[Data extracted from a collection]
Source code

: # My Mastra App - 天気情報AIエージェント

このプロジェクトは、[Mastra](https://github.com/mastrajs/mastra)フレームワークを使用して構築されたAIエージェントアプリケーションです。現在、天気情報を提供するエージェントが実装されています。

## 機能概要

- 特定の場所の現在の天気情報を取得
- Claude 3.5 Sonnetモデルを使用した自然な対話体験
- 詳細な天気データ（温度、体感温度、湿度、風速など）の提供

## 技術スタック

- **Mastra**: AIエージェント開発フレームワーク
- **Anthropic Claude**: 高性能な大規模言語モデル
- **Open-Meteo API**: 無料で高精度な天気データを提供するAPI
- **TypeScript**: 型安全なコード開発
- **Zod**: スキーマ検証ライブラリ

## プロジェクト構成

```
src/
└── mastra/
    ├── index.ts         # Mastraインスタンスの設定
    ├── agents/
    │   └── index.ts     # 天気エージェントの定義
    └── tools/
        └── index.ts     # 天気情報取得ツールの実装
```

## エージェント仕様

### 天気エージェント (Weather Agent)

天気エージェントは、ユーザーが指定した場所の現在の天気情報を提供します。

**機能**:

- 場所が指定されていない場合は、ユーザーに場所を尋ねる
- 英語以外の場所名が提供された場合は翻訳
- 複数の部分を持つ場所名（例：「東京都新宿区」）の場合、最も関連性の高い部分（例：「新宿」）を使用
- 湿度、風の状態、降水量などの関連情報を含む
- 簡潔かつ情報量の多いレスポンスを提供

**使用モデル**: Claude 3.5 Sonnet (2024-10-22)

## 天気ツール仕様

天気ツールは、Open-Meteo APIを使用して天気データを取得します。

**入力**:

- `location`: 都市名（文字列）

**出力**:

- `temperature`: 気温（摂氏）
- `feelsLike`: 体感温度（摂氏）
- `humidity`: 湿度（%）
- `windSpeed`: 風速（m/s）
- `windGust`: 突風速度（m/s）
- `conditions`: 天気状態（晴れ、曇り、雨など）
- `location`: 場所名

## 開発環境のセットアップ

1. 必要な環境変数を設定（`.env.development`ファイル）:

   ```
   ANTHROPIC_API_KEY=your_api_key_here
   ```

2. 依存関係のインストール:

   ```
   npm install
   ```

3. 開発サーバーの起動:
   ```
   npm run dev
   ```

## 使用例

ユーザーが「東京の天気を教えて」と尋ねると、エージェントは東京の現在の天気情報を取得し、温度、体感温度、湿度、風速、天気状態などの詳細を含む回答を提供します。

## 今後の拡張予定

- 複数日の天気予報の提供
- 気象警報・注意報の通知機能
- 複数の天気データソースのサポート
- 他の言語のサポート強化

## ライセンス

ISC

WORK REQUEST
The first line of the records begins the span, and the line containing "## エージェント仕様" ends it. Reproduce that span exactly, both ends included.

EXERCISE ANSWER
Source code

: # My Mastra App - 天気情報AIエージェント

このプロジェクトは、[Mastra](https://github.com/mastrajs/mastra)フレームワークを使用して構築されたAIエージェントアプリケーションです。現在、天気情報を提供するエージェントが実装されています。

## 機能概要

- 特定の場所の現在の天気情報を取得
- Claude 3.5 Sonnetモデルを使用した自然な対話体験
- 詳細な天気データ（温度、体感温度、湿度、風速など）の提供

## 技術スタック

- **Mastra**: AIエージェント開発フレームワーク
- **Anthropic Claude**: 高性能な大規模言語モデル
- **Open-Meteo API**: 無料で高精度な天気データを提供するAPI
- **TypeScript**: 型安全なコード開発
- **Zod**: スキーマ検証ライブラリ

## プロジェクト構成

```
src/
└── mastra/
    ├── index.ts         # Mastraインスタンスの設定
    ├── agents/
    │   └── index.ts     # 天気エージェントの定義
    └── tools/
        └── index.ts     # 天気情報取得ツールの実装
```

## エージェント仕様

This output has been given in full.